The data for this project were collected using a Riegl VMX-250 Mobile Mapping System installed on the roof of a measurement van (see Fig. 1). It consists of two laser scanners, a camera system and a localisation unit. Each of the laser scanners acquires 100 scan lines, and up to 300,000 measured 3D points, per second. The measuring range is between 1.5 and 200 m. For a distance of 50 m, the accuracy is specified as ten millimetres, with a precision of five millimetres. The localisation unit consists of a highly accurate GNSS/IMU combined with a Distance Measurement Instrument (rotary encoder, attached to one wheel). The accuracy of the trajectory is 10–30 cm in height and 20 cm in position, under good conditions. Further specifications of the Mobile Mapping System can be found in RIEGL Laser Measurement Systems (2012).

Fig. 1
figure 1

Measurement van with Riegl VMX-250

Fig. 2
figure 2

Measurement area, red: route, yellow: bounding box “Nordstadt”, blue: bounding box “Stöcken”, background map: OpenStreetMap Foundation (2019)

Fig. 3
figure 3

Example images of the same scene in different seasons a 17-03-28, b 17-04-28, c 17-06-06, d 17-06-20, e 17-08-08, f 17-10-04, g 17-11-07, h 18-01-17, i 18-02-15

The data used in this work were collected by a 1-year measurement campaign along a 20-km route in Hannover, Germany (see Fig. 2). The whole measurement campaign consists of 26 measurement runs which were performed about every other week. Figure 3 shows that the dataset covers all different seasons and various lighting and weather conditions.

In Table 3 in the appendix, we summarised a number of freely available LiDAR datasets. We note that our dataset features a special combination of characteristics:

  • Long-term measurements / repeated measurements of the same area (one year of biweekly measurements, different seasons, weather and lighting conditions).

  • Large measurement area with a variety of different scenes (20 km route with inner city streets, residential areas, tram lines, various intersections, areas with high pedestrian and bike traffic, parking lots).

  • High point density, very high accuracy LiDAR measurements and very precise alignment across measurement campaigns.
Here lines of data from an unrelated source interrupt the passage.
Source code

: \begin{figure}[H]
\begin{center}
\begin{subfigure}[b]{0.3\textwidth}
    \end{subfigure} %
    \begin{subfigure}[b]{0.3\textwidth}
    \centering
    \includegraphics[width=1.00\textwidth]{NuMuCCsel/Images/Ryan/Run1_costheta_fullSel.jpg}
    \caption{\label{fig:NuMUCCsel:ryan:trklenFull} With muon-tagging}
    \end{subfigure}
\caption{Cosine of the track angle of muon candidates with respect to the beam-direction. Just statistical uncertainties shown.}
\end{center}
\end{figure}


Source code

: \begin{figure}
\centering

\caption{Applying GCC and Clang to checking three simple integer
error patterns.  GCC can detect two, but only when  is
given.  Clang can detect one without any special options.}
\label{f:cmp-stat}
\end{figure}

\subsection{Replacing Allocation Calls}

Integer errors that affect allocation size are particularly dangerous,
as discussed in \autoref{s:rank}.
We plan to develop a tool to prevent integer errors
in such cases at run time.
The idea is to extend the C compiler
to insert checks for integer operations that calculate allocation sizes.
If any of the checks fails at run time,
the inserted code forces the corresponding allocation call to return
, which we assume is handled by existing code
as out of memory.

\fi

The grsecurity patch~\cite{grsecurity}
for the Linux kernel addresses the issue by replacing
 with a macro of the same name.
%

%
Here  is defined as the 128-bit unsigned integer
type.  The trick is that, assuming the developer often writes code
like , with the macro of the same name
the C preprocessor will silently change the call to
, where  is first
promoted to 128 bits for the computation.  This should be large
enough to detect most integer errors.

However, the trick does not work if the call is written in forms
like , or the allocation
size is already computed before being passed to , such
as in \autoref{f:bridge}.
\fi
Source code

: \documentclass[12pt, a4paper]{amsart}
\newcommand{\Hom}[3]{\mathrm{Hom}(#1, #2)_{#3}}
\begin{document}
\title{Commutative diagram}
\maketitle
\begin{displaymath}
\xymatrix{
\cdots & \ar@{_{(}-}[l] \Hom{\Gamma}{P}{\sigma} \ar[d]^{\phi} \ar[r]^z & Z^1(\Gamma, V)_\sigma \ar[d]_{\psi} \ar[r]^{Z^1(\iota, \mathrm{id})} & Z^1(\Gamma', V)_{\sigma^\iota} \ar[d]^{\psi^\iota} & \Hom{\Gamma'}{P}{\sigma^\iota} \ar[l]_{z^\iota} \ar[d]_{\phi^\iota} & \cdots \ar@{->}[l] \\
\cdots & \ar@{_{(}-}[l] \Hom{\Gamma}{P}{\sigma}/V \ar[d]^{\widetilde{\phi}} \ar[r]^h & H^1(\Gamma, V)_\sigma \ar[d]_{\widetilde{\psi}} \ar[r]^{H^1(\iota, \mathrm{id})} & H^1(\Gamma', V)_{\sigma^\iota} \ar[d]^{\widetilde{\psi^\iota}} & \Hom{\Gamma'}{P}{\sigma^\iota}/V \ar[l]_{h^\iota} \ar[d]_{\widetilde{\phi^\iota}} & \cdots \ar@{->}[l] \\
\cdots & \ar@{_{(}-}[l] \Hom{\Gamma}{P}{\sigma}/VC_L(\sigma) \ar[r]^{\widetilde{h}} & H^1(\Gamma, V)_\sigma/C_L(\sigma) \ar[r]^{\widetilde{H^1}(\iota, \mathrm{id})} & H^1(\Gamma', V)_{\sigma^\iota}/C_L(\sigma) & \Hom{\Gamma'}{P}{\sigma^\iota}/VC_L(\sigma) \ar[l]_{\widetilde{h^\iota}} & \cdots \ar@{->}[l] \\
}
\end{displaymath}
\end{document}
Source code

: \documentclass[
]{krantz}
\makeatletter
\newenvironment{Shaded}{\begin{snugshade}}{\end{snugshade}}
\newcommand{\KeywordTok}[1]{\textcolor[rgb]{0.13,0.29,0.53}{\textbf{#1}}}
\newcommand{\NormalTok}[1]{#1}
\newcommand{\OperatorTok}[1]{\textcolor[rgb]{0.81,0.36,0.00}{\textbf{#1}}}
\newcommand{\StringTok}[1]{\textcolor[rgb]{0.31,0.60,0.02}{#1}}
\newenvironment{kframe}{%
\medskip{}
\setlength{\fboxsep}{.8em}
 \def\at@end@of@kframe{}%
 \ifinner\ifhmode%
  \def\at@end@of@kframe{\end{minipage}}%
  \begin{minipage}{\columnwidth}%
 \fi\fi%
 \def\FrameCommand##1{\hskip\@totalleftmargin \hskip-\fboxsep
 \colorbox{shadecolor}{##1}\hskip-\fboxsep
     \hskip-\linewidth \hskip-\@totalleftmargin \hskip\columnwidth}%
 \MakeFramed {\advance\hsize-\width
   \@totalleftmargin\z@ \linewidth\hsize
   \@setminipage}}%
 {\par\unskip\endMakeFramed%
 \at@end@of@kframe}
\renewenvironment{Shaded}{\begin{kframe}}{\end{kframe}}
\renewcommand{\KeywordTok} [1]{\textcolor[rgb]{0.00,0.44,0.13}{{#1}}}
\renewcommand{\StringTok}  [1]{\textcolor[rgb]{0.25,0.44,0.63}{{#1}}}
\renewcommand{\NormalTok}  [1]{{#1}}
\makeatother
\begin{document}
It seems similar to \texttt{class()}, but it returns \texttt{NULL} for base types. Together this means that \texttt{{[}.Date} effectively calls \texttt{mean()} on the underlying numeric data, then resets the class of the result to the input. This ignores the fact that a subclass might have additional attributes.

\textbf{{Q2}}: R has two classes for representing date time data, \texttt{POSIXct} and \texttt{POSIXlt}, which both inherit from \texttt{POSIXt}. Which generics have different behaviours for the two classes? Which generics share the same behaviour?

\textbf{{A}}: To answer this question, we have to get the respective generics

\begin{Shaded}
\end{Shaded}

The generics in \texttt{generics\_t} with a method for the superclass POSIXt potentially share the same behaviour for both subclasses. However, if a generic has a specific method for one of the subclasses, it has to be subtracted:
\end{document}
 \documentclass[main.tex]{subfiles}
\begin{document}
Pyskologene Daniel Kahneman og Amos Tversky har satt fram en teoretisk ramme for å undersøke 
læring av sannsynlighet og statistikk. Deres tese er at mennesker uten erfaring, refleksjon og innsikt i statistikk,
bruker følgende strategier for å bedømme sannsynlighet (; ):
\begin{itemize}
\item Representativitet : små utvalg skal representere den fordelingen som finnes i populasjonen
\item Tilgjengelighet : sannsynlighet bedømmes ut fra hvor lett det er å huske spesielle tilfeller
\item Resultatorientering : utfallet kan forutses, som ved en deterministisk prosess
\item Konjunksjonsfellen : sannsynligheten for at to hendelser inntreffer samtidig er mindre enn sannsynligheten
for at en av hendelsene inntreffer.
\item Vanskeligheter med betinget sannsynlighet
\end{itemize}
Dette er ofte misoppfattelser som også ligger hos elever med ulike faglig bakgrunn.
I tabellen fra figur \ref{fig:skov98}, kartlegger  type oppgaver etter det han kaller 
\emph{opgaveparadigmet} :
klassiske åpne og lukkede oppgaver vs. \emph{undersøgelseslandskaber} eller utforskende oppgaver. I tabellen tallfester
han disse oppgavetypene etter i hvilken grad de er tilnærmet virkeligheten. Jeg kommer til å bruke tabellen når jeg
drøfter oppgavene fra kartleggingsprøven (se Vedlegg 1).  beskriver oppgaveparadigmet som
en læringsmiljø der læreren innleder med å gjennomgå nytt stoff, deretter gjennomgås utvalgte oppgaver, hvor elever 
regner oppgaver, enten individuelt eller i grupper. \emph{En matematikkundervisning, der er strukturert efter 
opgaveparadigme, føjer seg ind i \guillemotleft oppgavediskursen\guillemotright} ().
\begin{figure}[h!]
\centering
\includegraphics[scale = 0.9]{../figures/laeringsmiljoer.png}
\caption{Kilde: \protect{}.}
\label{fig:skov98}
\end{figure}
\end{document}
Most other datasets only contain one or very few measurement runs of the same area. Only the NCLT dataset (Carlevaris-Bianco et al. 2016) and the Oxford dataset (Maddern et al. 2016) are long-term datasets with multiple runs during different seasons. The NCLT dataset was acquired using a Segway robot. The same area (about a square kilometre around the University of Michigan North Campus, US) was surveyed with several varying routes (about 5.5 km each, indoors and outdoors) over a period of 15 months in approximately biweekly measurements. The Oxford dataset was acquired using the Oxford RobotCar platform, driving a route in central Oxford, UK. The measurements were performed twice a week for more than 1 year. Both datasets cover a smaller area than ours and have lower point density due to the sensors used. Other datasets provide annotated LiDAR data. The Semantic3D.net has the largest amount of annotated points, four billion manually labelled points with eight classes. This dataset was acquired by terrestrial laser scanners and contains various different scenes of central Europe. The KITTI dataset is also worth mentioning, as it contains a large number of benchmarks. It was acquired in the metropolitan area of Karlsruhe.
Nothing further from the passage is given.